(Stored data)

==========

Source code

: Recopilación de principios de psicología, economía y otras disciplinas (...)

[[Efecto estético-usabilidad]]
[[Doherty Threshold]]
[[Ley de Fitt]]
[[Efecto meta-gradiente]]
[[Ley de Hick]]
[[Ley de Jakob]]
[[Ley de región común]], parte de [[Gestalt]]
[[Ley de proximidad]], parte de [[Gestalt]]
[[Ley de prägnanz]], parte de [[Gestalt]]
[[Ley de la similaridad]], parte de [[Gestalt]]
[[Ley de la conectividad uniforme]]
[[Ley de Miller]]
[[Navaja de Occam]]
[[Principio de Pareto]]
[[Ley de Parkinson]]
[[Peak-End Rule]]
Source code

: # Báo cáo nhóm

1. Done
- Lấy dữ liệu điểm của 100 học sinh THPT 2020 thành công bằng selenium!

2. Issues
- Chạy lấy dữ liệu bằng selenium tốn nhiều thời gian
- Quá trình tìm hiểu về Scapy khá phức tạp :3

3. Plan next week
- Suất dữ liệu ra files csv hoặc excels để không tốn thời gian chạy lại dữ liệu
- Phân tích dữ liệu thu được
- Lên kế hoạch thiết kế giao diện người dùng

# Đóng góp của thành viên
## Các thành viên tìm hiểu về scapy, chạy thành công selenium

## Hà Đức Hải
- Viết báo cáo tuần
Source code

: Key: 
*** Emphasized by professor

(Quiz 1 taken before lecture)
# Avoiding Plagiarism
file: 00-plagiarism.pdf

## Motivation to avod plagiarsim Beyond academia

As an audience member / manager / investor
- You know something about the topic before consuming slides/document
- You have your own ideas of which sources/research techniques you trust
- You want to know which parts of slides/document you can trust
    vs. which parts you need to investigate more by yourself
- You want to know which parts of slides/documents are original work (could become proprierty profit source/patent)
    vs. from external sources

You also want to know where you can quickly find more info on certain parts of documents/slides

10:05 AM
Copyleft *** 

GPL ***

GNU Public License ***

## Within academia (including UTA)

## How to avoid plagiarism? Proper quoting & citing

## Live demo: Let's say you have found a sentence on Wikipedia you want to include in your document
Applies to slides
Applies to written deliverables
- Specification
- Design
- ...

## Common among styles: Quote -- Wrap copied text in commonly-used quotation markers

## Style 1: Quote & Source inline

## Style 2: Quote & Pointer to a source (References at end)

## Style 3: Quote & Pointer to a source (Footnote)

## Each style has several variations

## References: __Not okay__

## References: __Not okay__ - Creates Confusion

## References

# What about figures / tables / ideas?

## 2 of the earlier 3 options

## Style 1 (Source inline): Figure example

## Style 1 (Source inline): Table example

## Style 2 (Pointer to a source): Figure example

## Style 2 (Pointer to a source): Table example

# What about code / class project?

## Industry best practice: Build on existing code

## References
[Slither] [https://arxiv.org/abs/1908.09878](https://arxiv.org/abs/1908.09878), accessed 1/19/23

==========

TASK TO COMPLETE
Exactly as they are written, print the entries again.

YOUR SOLUTION
Source code

: Recopilación de principios de psicología, economía y otras disciplinas (...)

[[Efecto estético-usabilidad]]
[[Doherty Threshold]]
[[Ley de Fitt]]
[[Efecto meta-gradiente]]
[[Ley de Hick]]
[[Ley de Jakob]]
[[Ley de región común]], parte de [[Gestalt]]
[[Ley de proximidad]], parte de [[Gestalt]]
[[Ley de prägnanz]], parte de [[Gestalt]]
[[Ley de la similaridad]], parte de [[Gestalt]]
[[Ley de la conectividad uniforme]]
[[Ley de Miller]]
[[Navaja de Occam]]
[[Principio de Pareto]]
[[Ley de Parkinson]]
[[Peak-End Rule]]
Source code

: # Báo cáo nhóm

1. Done
- Lấy dữ liệu điểm của 100 học sinh THPT 2020 thành công bằng selenium!

2. Issues
- Chạy lấy dữ liệu bằng selenium tốn nhiều thời gian
- Quá trình tìm hiểu về Scapy khá phức tạp :3

3. Plan next week
- Suất dữ liệu ra files csv hoặc excels để không tốn thời gian chạy lại dữ liệu
- Phân tích dữ liệu thu được
- Lên kế hoạch thiết kế giao diện người dùng

# Đóng góp của thành viên
## Các thành viên tìm hiểu về scapy, chạy thành công selenium

## Hà Đức Hải
- Viết báo cáo tuần
Source code

: Key: 
*** Emphasized by professor

(Quiz 1 taken before lecture)
# Avoiding Plagiarism
file: 00-plagiarism.pdf

## Motivation to avod plagiarsim Beyond academia

As an audience member / manager / investor
- You know something about the topic before consuming slides/document
- You have your own ideas of which sources/research techniques you trust
- You want to know which parts of slides/document you can trust
    vs. which parts you need to investigate more by yourself
- You want to know which parts of slides/documents are original work (could become proprierty profit source/patent)
    vs. from external sources

You also want to know where you can quickly find more info on certain parts of documents/slides

10:05 AM
Copyleft *** 

GPL ***

GNU Public License ***

## Within academia (including UTA)

## How to avoid plagiarism? Proper quoting & citing

## Live demo: Let's say you have found a sentence on Wikipedia you want to include in your document
Applies to slides
Applies to written deliverables
- Specification
- Design
- ...

## Common among styles: Quote -- Wrap copied text in commonly-used quotation markers

## Style 1: Quote & Source inline

## Style 2: Quote & Pointer to a source (References at end)

## Style 3: Quote & Pointer to a source (Footnote)

## Each style has several variations

## References: __Not okay__

## References: __Not okay__ - Creates Confusion

## References

# What about figures / tables / ideas?

## 2 of the earlier 3 options

## Style 1 (Source inline): Figure example

## Style 1 (Source inline): Table example

## Style 2 (Pointer to a source): Figure example

## Style 2 (Pointer to a source): Table example

# What about code / class project?

## Industry best practice: Build on existing code

## References
[Slither] [https://arxiv.org/abs/1908.09878](https://arxiv.org/abs/1908.09878), accessed 1/19/23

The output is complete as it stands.